- I-480 and I-480N highlighted in red

Route information
- Auxiliary route of I-80
- Maintained by ODOT
- Length: 41.77 mi (67.22 km)
- Existed: 1971–present
- NHS: Entire route

Major junctions
- West end: I-80 Toll / Ohio Turnpike in North Ridgeville;
- I-71 in Brook Park; I-77 in Independence; I-271 in Bedford Heights;
- East end: I-80 Toll / Ohio Turnpike / SR 14 in Streetsboro;

Location
- Country: United States
- State: Ohio
- Counties: Lorain, Cuyahoga, Summit, Portage

Highway system
- Interstate Highway System; Main; Auxiliary; Suffixed; Business; Future; Ohio State Highway System; Interstate; US; State; Scenic;
| ← I-475 |  | → I-490 |

= Interstate 480 (Ohio) =

Highway in Ohio

Interstate 480 (I-480) is a 41.77 mi auxiliary Interstate Highway of I-80 in the US state of Ohio that passes through much of the Greater Cleveland area, including the southern parts of the city of Cleveland. I-480 is one of 13 auxiliary Interstate Highways in the state. The western terminus of I-480 is an interchange with I-80 and the Ohio Turnpike in North Ridgeville. Starting east through suburban Lorain County, I-480 enters Cuyahoga County, then approaches Cleveland Hopkins International Airport, which serves as the primary airport for Northeast Ohio.

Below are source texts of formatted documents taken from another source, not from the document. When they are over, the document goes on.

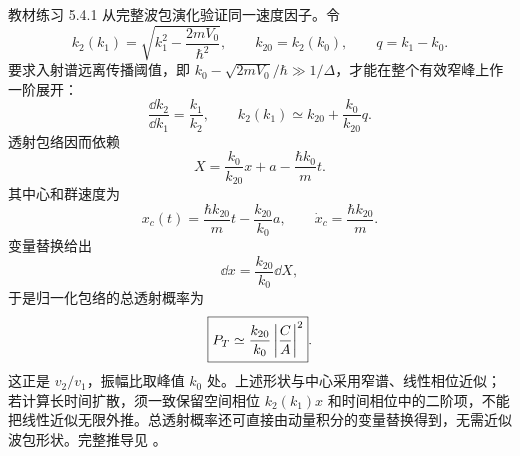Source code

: 教材练习 5.4.1 从完整波包演化验证同一速度因子。令
\begin{equation}
  k_2(k_1)=\sqrt{k_1^2-\frac{2mV_0}{\hbar^2}},
  \qquad
  k_{20}=k_2(k_0),
  \qquad
  q=k_1-k_0.
\end{equation}
要求入射谱远离传播阈值，即 $k_0-\sqrt{2mV_0}/\hbar\gg1/\Delta$，才能在整个有效窄峰上作一阶展开：
\begin{equation}
  \frac{\dd k_2}{\dd k_1}=\frac{k_1}{k_2},
  \qquad
  k_2(k_1)\simeq k_{20}+\frac{k_0}{k_{20}}q.
  \label{eq:QM-C05-S04-k2-linearization}
\end{equation}
透射包络因而依赖
\begin{equation}
  X=\frac{k_0}{k_{20}}x+a-\frac{\hbar k_0}{m}t.
  \label{eq:QM-C05-S04-transmitted-envelope-coordinate}
\end{equation}
其中心和群速度为
\begin{equation}
  x_c(t)=\frac{\hbar k_{20}}{m}t-\frac{k_{20}}{k_0}a,
  \qquad
  \dot x_c=\frac{\hbar k_{20}}m.
  \label{eq:QM-C05-S04-transmitted-center}
\end{equation}
变量替换给出
\begin{equation}
  \dd x=\frac{k_{20}}{k_0}\dd X,
  \label{eq:QM-C05-S04-packet-jacobian}
\end{equation}
于是归一化包络的总透射概率为
\begin{equation}
  \boxed{
  P_T\simeq\frac{k_{20}}{k_0}\abs{\frac CA}^2}.
  \label{eq:QM-C05-S04-packet-transmission}
\end{equation}
这正是 $v_2/v_1$，振幅比取峰值 $k_0$ 处。上述形状与中心采用窄谱、线性相位近似；若计算长时间扩散，须一致保留空间相位 $k_2(k_1)x$ 和时间相位中的二阶项，不能把线性近似无限外推。总透射概率还可直接由动量积分的变量替换得到，无需近似波包形状。完整推导见
。



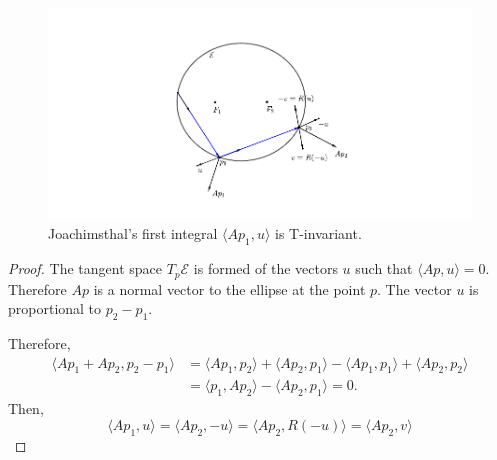 \begin{figure}[H]
	\begin{center}
	 \includegraphics[trim=70 10 120 20,clip,width=\textwidth]{pics_tex/joachimstall.pdf}
		\caption {Joachimsthal's first integral  $ \langle Ap_1,u\rangle $ is T-invariant.}
		 \label{fig:joachim}
	\end{center}
\end{figure}

\begin{proof} The tangent space  $T_{p}\mathcal{E}$ is formed of the vectors $u$ such that $ \langle Ap,u\rangle =0.$ Therefore $Ap$ is a normal vector to the ellipse at the point $p$. The vector $u$ is proportional to $p_2-p_1$.
	
	Therefore,
	\begin{align*}  \langle Ap_1+Ap_2 , p_2-p_1\rangle &= \langle Ap_1  , p_2 \rangle + \langle Ap_2  , p_1 \rangle  - \langle Ap_1  , p_1 \rangle + \langle Ap_2  , p_2 \rangle \\
	&= \langle  p_1  , Ap_2 \rangle - \langle Ap_2  , p_1 \rangle =0. 
	\end{align*}
	Then,
	\[ \langle Ap_1 , u\rangle =\langle  Ap_2 ,-u\rangle  =  \langle  Ap_2 ,R(-u)\rangle  =  \langle  Ap_2, v\rangle \]
	\end{proof}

After traversing Brooklyn and crossing the Cuyahoga River on the Valley View Bridge, the highway continues east toward the communities of Bedford and Twinsburg toward its eastern terminus at I-80 and the Ohio Turnpike in Streetsboro. On its route, I-480 crosses I-71 and I-77 and is concurrent with I-271 for approximately 4 mi. In 1998, the governor of Ohio, George Voinovich, gave I-480 the additional name of the "Senator John Glenn Highway", in honor of the former NASA astronaut and US senator from Ohio for 24 years.

Parts of I-480 were to have been I-271 and/or I-80N.

==Route description==

The freeway runs concurrently with I-271 for 2 mi. I-271 and I-480 were the only two auxiliary Interstates in the nation that ran concurrently with each other for any distance until 2022, when concurrencies between I-587 and I-795 and I-785 and I-840 in North Carolina were established with the designation of I-587 and the completion of the Greensboro Urban Loop. This is because I-80 was concurrent with I-271 until 1971, when I-80 was routed back on to the turnpike and replaced by I-480.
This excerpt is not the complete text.